Yes Sam, “There are many young people reading nowadays.” But, is “many” relative to increased population, or is it your experiences among those you’re aware of? From research I did last year, book readership is declining, some even going so far as noting Microsoft’s study that attention spans for youth are decreasing to eight seconds [can’t find the study at present]. 

And JustRob, much of the “serious” classical literature is freely available online now, but is the number of people actually reading it declining?

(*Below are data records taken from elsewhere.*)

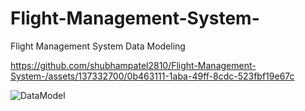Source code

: # Flight-Management-System-
Flight Management System Data Modeling 

https://github.com/shubhampatel2810/Flight-Management-System-/assets/137332700/0b463111-1aba-49ff-8cdc-523fbf19e67c

![DataModel](https://github.com/shubhampatel2810/Flight-Management-System-/assets/137332700/d74bddb8-b27c-4ff8-89ae-187839224ded)



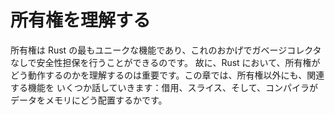 <!--
# Understanding Ownership
-->

# 所有権を理解する

<!--
Ownership is Rust’s most unique feature, and it enables Rust to make memory
safety guarantees without needing a garbage collector. Therefore, it’s
important to understand how ownership works in Rust. In this chapter we’ll
talk about ownership as well as several related features: borrowing, slices,
and how Rust lays data out in memory.
-->

所有権は Rust の最もユニークな機能であり、これのおかげでガベージコレクタなしで安全性担保を行うことができるのです。
故に、Rust において、所有権がどう動作するのかを理解するのは重要です。この章では、所有権以外にも、関連する機能を
いくつか話していきます：借用、スライス、そして、コンパイラがデータをメモリにどう配置するかです。
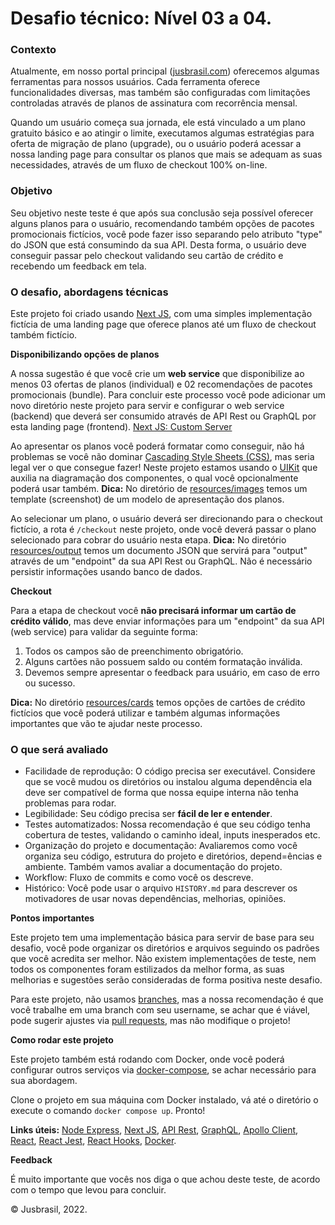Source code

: # Desafio técnico: Nível 03 a 04.

### Contexto
Atualmente, em nosso portal principal ([jusbrasil.com](https://jusbrasil.com/)) oferecemos algumas ferramentas para nossos usuários. Cada ferramenta oferece funcionalidades diversas, mas também são configuradas com limitações controladas através de planos de assinatura com recorrência mensal.

Quando um usuário começa sua jornada, ele está vinculado a um plano gratuito básico e ao atingir o limite, executamos algumas estratégias para oferta de migração de plano (upgrade), ou o usuário poderá acessar a nossa landing page para consultar os planos que mais se adequam as suas necessidades, através de um fluxo de checkout 100% on-line.

### Objetivo
Seu objetivo neste teste é que após sua conclusão seja possível oferecer alguns planos para o usuário, recomendando também opções de pacotes promocionais fictícios, você pode fazer isso separando pelo atributo "type" do JSON que está consumindo da sua API. Desta forma, o usuário deve conseguir passar pelo checkout validando seu cartão de crédito e recebendo um feedback em tela.

### O desafio, abordagens técnicas
Este projeto foi criado usando [Next JS](https://nextjs.org/learn), com uma simples implementação fictícia de uma landing page que oferece planos até  um fluxo de checkout também fictício.

**Disponibilizando opções de planos**

A nossa sugestão é que você crie um **web service** que disponibilize ao menos 03 ofertas de planos (individual) e 02 recomendações de pacotes promocionais (bundle). Para concluir este processo você pode adicionar um novo diretório neste projeto para servir e configurar o web service (backend) que deverá ser consumido através de API Rest ou GraphQL por esta landing page (frontend). [Next JS: Custom Server](https://nextjs.org/docs/advanced-features/custom-server)

Ao apresentar os planos você poderá formatar como conseguir, não há problemas se você não dominar [Cascading Style Sheets (CSS)](https://developer.mozilla.org/en-US/docs/Web/CSS), mas seria legal ver o que consegue fazer! Neste projeto estamos usando o [UIKit](https://getuikit.com/) que auxilia na diagramação dos componentes, o qual você opcionalmente poderá usar também. **Dica:** No diretório de [resources/images](https://github.com/bsilva0xbr/cross-experience-level-3-to-4-tech-test/tree/main/resources/images) temos um template (screenshot) de um modelo de apresentação dos planos. 

Ao selecionar um plano, o usuário deverá ser direcionando para o checkout fictício, a rota é `/checkout` neste projeto, onde você deverá passar o plano selecionado para cobrar do usuário nesta etapa. **Dica:** No diretório [resources/output](https://github.com/bsilva0xbr/cross-experience-level-3-to-4-tech-test/tree/main/resources/output) temos um documento JSON que servirá para "output" através de um "endpoint" da sua API Rest ou GraphQL. Não é necessário persistir informações usando banco de dados.

**Checkout**

Para a etapa de checkout você **não precisará informar um cartão de crédito válido**, mas deve enviar informações para um "endpoint" da sua API (web service) para validar da seguinte forma:

1. Todos os campos são de preenchimento obrigatório.
2. Alguns cartões não possuem saldo ou contém formatação inválida.
3. Devemos sempre apresentar o feedback para usuário, em caso de erro ou sucesso.

**Dica:** No diretório [resources/cards](https://github.com/bsilva0xbr/cross-experience-level-3-to-4-tech-test/tree/main/resources/cards) temos opções de cartões de crédito fictícios que você poderá utilizar e também algumas informações importantes que vão te ajudar neste processo.

### O que será avaliado
- Facilidade de reprodução: O código precisa ser executável. Considere que se você mudou os diretórios ou instalou alguma dependência ela deve ser compatível de forma que nossa equipe interna não tenha problemas para rodar.
- Legibilidade: Seu código precisa ser **fácil de ler e entender**.
- Testes automatizados: Nossa recomendação é que seu código tenha cobertura de testes, validando o caminho ideal, inputs inesperados etc.
- Organização do projeto e documentação: Avaliaremos como você organiza seu código, estrutura do projeto e diretórios, depend=ências e ambiente. Também vamos avaliar a documentação do projeto.
- Workflow: Fluxo de commits e como você os descreve.
- Histórico: Você pode usar o arquivo `HISTORY.md` para descrever os motivadores de usar novas dependências, melhorias, opiniões.

**Pontos importantes**

Este projeto tem uma implementação básica para servir de base para seu desafio, você pode organizar os diretórios e arquivos seguindo os padrões que você acredita ser melhor. Não existem implementações de teste, nem todos os componentes foram estilizados da melhor forma, as suas melhorias e sugestões serão consideradas de forma positiva neste desafio.

Para este projeto, não usamos [branches](https://git-scm.com/book/en/v2/Git-Branching-Branches-in-a-Nutshell), mas a nossa recomendação é que você trabalhe em uma branch com seu username, se achar que é viável, pode sugerir ajustes via [pull requests](https://www.gitkraken.com/learn/git/tutorials/what-is-a-pull-request-in-git#:~:text=commonly%20get%20wrong.-,What%20is%20a%20pull%20request%20in%20Git%3F,to%20merge%20into%20a%20project.), mas não modifique o projeto!


**Como rodar este projeto**

Este projeto também está rodando com Docker, onde você poderá configurar outros serviços via [docker-compose](https://docs.docker.com/compose/), se achar necessário para sua abordagem.

Clone o projeto em sua máquina com Docker instalado, vá até o diretório o execute o comando `docker compose up`. Pronto!

**Links úteis:** 
[Node Express](https://expressjs.com/),  [Next JS](https://nextjs.org/), [API Rest](https://jsonapi.org/), [GraphQL](https://graphql.org/), [Apollo Client](https://www.apollographql.com/docs/react/), [React](https://reactjs.org/), [React Jest](https://jestjs.io/), [React Hooks](https://reactjs.org/docs/hooks-intro.html), [Docker](https://www.docker.com/).

**Feedback**

É muito importante que vocês nos diga o que achou deste teste, de acordo com o tempo que levou para concluir.

&copy; Jusbrasil, 2022.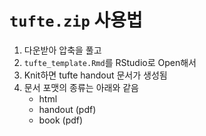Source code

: # `tufte.zip` 사용법

1. 다운받아 압축을 풀고
2. `tufte_template.Rmd`를 RStudio로 Open해서
3. Knit하면 tufte handout 문서가 생성됨
4. 문서 포맷의 종류는 아래와 같음
    + html 
    + handout (pdf)
    + book (pdf)
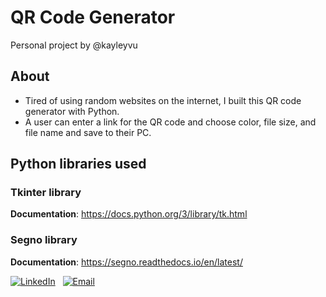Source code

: # QR Code Generator 
Personal project by @kayleyvu

## About
* Tired of using random websites on the internet, I built this QR code generator with Python.
* A user can enter a link for the QR code and choose color, file size, and file name and save to their PC. 

## Python libraries used 
### Tkinter library
**Documentation**: https://docs.python.org/3/library/tk.html 
### Segno library 
**Documentation**: https://segno.readthedocs.io/en/latest/ 

[![LinkedIn](https://img.shields.io/badge/LinkedIn-0077b5)](https://www.linkedin.com/in/kayley-vu/)
&nbsp;
[![Email](https://img.shields.io/badge/kayleytvu@gmail.com-red)](mailto:kayleytvu@gmail.com)


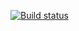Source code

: [![Build status](https://ci.appveyor.com/api/projects/status/1wt2cxvlryar3ghu?svg=true)](https://ci.appveyor.com/project/valeriiadeikina/homwork-oop)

Yes, writing styles change, but that’s a poor excuse. Books are a substantial repository of our experiences and knowledge. With readership seemingly declining, as per the research I did last year, might that be promoting and indicative of narrower subjective perspectives. It’s overly obvious we don’t heed our history, repeating our mistakes in cycles as we do. Could that be in part because history is too boring to read?

As to all the “intractable problems and drama” that distracts us from reading, such is mostly of our own making. Kind of a Catch-22 

As to my own experiences, I seldom run across anyone that has read much in the way of natural history books. We can’t have all those competing considerations that get in the way of getting by in today’s world, now can we ;-)

Anyway, I posted a few items on WF last year that speak to declining readership. They’re listed below. The OP was about “serious” reading, and declining readership overall contributes to such. 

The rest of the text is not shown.